I pondered the “moments of self-reproach” that Frum described as part of his grief process. And I thought, Frum had it easy. It wasn’t David Frum who planted the tumor in Miranda’s brain. But when it is thoughts and feelings, rather than a tumor, that have taken root in a brain, that have directly or indirectly led to unbearable physical symptoms, you can’t help but think did I put those there? Could I have taken them out?
More fundamental than the question “what more could you have done” is “could anything you possibly might have done have made a difference in the outcome?” And with this second question the thought process is a little easier to stomach.

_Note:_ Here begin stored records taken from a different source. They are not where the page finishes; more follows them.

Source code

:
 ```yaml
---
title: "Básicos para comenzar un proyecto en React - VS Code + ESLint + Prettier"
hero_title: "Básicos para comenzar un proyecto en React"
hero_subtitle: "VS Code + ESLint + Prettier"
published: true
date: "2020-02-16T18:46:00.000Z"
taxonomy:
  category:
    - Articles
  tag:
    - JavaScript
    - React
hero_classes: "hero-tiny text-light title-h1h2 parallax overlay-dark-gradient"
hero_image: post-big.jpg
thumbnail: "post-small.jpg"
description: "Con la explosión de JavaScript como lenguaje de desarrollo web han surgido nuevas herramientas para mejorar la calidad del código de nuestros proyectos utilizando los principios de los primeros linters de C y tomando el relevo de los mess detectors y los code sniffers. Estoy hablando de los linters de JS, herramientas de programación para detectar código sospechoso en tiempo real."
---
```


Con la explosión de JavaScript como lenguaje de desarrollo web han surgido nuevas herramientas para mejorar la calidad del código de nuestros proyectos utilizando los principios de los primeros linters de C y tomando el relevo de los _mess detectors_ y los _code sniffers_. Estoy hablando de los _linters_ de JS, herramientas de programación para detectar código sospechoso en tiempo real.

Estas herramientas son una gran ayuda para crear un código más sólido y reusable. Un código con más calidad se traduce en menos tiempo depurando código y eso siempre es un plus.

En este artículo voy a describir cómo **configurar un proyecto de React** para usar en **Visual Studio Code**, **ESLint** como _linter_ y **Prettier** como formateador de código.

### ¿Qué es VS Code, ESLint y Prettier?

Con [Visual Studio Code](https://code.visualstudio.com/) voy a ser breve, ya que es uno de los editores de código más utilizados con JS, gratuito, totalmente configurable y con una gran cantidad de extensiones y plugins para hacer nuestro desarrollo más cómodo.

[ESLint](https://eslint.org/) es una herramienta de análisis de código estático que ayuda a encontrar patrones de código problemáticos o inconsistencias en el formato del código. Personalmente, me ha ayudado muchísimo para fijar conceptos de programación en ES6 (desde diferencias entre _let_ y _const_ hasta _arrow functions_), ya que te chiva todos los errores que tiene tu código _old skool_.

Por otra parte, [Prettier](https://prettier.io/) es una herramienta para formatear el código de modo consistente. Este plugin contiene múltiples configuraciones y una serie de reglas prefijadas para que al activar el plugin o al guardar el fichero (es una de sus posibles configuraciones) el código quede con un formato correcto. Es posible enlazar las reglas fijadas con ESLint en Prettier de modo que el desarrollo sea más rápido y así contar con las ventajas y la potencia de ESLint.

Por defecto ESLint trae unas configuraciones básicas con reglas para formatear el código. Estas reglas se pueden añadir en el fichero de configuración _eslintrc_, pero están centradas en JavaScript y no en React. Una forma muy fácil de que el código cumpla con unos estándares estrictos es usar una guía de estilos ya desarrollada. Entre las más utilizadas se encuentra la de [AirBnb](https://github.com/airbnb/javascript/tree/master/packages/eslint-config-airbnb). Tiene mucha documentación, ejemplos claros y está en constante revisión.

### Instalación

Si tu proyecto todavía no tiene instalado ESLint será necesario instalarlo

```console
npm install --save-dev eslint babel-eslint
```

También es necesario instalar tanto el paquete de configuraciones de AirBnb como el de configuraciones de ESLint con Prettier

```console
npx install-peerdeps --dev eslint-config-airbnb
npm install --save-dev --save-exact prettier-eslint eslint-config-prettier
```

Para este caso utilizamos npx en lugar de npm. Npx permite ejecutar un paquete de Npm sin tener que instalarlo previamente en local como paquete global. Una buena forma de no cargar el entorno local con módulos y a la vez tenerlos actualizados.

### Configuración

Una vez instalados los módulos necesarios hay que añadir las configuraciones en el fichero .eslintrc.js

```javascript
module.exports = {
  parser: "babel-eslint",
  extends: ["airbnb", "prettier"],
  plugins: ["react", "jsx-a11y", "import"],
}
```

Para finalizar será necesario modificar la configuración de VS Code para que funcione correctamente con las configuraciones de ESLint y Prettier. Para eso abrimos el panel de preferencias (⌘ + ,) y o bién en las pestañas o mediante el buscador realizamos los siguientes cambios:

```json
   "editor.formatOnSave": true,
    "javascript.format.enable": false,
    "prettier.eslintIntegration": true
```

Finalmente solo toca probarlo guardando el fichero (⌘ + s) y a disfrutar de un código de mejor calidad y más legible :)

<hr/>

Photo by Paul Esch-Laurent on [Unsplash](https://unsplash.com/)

Last father’s day, Juliana had given me a water-color, derived from a portrait we had taken at a father-daughter dance thirteen years before. Today, it’s one of my most prized possessions. What haunts me, though, is where I found it when I was back home last week. It was in a file drawer, alongside many other handmade cards the kids had given me over the years. A picture that deserves to be framed and hung on the wall, in a file drawer. And I thought to myself, now what kind of message did that send, that your daughter would put such time and effort into something so lovely and you just filed it away?
So there, an easy example of something more I could have done. Of course, had I framed it and hung it — perhaps on my office wall — it would have joined three more original Juliana artworks already there, that she had seen there. Would the fourth have been the charm? I could have done more, but it is far less certain that what I might have done would have made a difference.
The answer to these questions is simply not knowable. They cannot be resolved with a simple “yes” or “no.” The resolution, I suspect, comes from an understanding that there are still other beloved people in one’s life, people for whom one can indeed still make a difference, and should.